Standing in the middle of the road into town
was a guy in Old West gear, cowboy hat shading his face, and his stance showing
he wanted trouble.
"Virgil! You lowdown cowardly polecat,
I'm calling you out!" the figure intoned in a deep, gravelly voice,"My name
is Charles McDairn, and it's time to find out which one of us is faster."

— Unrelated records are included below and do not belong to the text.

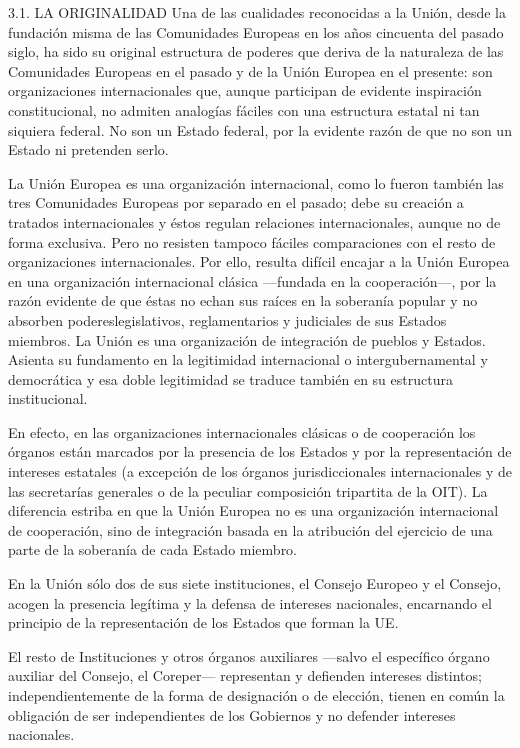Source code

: \documentclass[10pt,a4paper]{article}
\begin{document}
3.1. LA ORIGINALIDAD
Una de las cualidades reconocidas a la Unión, desde la fundación misma de las Comunidades Europeas en los años cincuenta del pasado siglo, ha sido su original estructura de poderes que deriva de la naturaleza de las Comunidades Europeas en el pasado y de la Unión Europea en el presente: son organizaciones internacionales que, aunque participan de evidente inspiración constitucional, no admiten analogías fáciles con una estructura estatal ni tan siquiera federal. No son un Estado federal, por la evidente razón de que no son un Estado ni pretenden serlo.

La Unión Europea es una organización internacional, como lo fueron también las tres Comunidades Europeas por separado en el pasado; debe su creación a tratados internacionales y éstos regulan relaciones internacionales, aunque no de forma exclusiva. Pero no resisten tampoco fáciles comparaciones con el resto de organizaciones internacionales. Por ello, resulta difícil encajar a la Unión Europea en una organización internacional clásica —fundada en la cooperación—, por la razón evidente de que éstas no echan sus raíces en la soberanía popular y no absorben podereslegislativos, reglamentarios y judiciales de sus Estados miembros. La Unión es una organización de integración de pueblos y Estados. Asienta su fundamento en la legitimidad internacional o intergubernamental y democrática y esa doble legitimidad se traduce también en su estructura institucional.

En efecto, en las organizaciones internacionales clásicas o de cooperación los órganos están marcados por la presencia de los Estados y por la representación de intereses estatales (a excepción de los órganos jurisdiccionales internacionales y de las secretarías generales o de la peculiar composición tripartita de la OIT). La diferencia estriba en que la Unión Europea no es una organización internacional de cooperación, sino de integración basada en la atribución del ejercicio de una parte de la soberanía de cada Estado miembro.

En la Unión sólo dos de sus siete instituciones, el Consejo Europeo y el Consejo, acogen la presencia legítima y la defensa de intereses nacionales, encarnando el principio de la representación de los Estados que forman la UE.

El resto de Instituciones y otros órganos auxiliares —salvo el específico órgano auxiliar del Consejo, el Coreper— representan y defienden intereses distintos; independientemente de la forma de designación o de elección, tienen en común la obligación de ser independientes de los Gobiernos y no defender intereses nacionales.
\end{document}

The player grinned, and the PC climbed off the horse, throwing back his Sarape
to reveal matching pistols. The sun was beating down as the two squared
off at about 25 feet, a difficult range with the poor quality firearms they
were packing.
The draw occured, and Virgil proved much faster
than the menacing figure. Bang, Bang. Two shots, and the figure's
head jerked back, the cowboy hat flying back as Charles McDairn hit the ground.
The player grinned, thinking he had a shot at more ammo, and the PC went
walking toward his downed foe. I had another player lay on the floor,
a curling iron in one hand, and a cap gun in the other, having already been
briefed, my cowboy hat partially shielding his face. Virgil's player
held two capguns in his hands as he walked up to the 'corpse'.
Ever seen Halloween's Michael Myers do that
sit up move? That player could emulate it perfectly. We had put
some Avon pore cleansing stuff on his face, wait till it dried, then tugged
it loose, putting fake blood in the pockets, so the left side of his face
looked hideos. Virgil's Player screamed and dropped the cap pistols,
jumping back, and the 'corpse' shot the cap gun three times. Everyone
began busting up laughing, and we went back to the table, having revealed
Charles McDairn was some kind of undead Old West bandit. Virgil got
plugged pretty bad, but managed to survive. That was the last time
he just walked up to a body. As a sideline, Charles McDairn bugged
Virgil and Damascus forever.
It was a perfect
PC, not a score under 15, and max hit points. Pretty good for not hearing
a single die being rolled on a hard wood table. With a grin I handed
the player back the character, and told him to go ahead and use the levels
in his level pool. I checked my notes and lied, telling him he could
use a maximum of seven of his fourteen levels left in his pool. Voila,
mister perfect, the 7th level cleric was born.
A few adventures later, this guy was racked,
and the other players were getting a might bit testy about the whole thing.
+4 field plate, +3 shield, +3 mace and a Pearl of Power. He was a walking
tank, with, surprise surprise, nearly maximum hit points, and had some how
aquired nearly three times the experience of the rest of party, and over
triple what I had recorded for the character. (Isn't it interesting
how some people auitomatically assume a DM is both blind and metally defiecient,
like we're baseball umpires or something)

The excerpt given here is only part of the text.